### What you will do
Show the lines below where "DelUselessSybmbols" occurs.

### Information shown
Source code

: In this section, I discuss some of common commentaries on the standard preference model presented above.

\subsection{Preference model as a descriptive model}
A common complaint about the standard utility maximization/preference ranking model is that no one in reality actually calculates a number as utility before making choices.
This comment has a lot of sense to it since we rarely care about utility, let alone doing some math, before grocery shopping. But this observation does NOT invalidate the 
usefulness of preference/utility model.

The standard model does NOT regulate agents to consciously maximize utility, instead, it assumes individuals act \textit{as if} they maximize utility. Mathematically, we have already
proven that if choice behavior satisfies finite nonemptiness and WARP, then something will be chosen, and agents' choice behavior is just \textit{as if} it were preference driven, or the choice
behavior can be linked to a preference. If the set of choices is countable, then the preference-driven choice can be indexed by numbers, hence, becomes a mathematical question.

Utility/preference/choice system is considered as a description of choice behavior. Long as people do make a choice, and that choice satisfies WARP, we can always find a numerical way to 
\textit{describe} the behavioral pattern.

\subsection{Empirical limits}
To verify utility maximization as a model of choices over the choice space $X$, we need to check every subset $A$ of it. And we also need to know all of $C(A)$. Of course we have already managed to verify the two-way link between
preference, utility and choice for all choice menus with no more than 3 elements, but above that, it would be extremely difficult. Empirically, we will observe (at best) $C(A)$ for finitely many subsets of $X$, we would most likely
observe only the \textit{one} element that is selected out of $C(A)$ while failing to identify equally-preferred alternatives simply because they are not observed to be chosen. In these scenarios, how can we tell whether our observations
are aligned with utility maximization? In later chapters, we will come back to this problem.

...

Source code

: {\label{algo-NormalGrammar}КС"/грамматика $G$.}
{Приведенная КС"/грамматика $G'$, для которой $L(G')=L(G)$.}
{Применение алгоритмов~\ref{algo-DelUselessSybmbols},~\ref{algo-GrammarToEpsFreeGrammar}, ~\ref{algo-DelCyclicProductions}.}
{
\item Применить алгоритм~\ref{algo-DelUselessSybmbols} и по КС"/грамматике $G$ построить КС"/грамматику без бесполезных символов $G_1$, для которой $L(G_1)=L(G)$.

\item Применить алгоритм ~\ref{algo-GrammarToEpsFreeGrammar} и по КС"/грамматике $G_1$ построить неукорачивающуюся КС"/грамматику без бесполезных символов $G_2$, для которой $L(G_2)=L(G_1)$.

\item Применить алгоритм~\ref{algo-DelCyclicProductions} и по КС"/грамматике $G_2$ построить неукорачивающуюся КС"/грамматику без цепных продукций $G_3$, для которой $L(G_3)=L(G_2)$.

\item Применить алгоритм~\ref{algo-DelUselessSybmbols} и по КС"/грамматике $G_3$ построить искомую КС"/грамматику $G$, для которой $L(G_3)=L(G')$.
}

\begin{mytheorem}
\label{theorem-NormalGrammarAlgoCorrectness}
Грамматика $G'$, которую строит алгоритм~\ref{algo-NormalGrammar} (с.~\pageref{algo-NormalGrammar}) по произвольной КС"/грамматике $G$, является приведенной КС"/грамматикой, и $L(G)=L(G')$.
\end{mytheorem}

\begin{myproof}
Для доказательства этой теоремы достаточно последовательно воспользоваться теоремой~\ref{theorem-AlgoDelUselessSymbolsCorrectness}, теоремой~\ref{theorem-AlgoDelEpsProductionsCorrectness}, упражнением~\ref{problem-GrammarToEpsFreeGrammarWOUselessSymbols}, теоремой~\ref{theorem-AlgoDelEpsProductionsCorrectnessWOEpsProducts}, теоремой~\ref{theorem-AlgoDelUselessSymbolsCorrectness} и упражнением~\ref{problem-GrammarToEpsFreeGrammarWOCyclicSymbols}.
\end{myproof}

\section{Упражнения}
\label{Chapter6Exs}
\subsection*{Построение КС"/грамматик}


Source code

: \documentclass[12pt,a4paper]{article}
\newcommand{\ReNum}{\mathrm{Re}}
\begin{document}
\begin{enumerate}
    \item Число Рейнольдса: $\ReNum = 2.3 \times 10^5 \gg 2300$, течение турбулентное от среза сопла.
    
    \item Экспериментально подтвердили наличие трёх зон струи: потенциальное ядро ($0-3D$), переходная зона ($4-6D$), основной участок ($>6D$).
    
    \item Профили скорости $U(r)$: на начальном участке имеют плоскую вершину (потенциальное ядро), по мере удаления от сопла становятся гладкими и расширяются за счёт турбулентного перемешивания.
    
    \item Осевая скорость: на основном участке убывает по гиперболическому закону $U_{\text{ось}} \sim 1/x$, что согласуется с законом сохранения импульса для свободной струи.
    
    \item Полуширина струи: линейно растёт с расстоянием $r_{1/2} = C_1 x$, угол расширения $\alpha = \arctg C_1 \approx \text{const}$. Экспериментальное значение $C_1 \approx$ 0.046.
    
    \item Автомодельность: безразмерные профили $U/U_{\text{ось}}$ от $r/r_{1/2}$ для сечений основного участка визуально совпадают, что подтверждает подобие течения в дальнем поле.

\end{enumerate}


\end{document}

### Completed task
{Применение алгоритмов~\ref{algo-DelUselessSybmbols},~\ref{algo-GrammarToEpsFreeGrammar}, ~\ref{algo-DelCyclicProductions}.}
\item Применить алгоритм~\ref{algo-DelUselessSybmbols} и по КС"/грамматике $G$ построить КС"/грамматику без бесполезных символов $G_1$, для которой $L(G_1)=L(G)$.
\item Применить алгоритм~\ref{algo-DelUselessSybmbols} и по КС"/грамматике $G_3$ построить искомую КС"/грамматику $G$, для которой $L(G_3)=L(G')$.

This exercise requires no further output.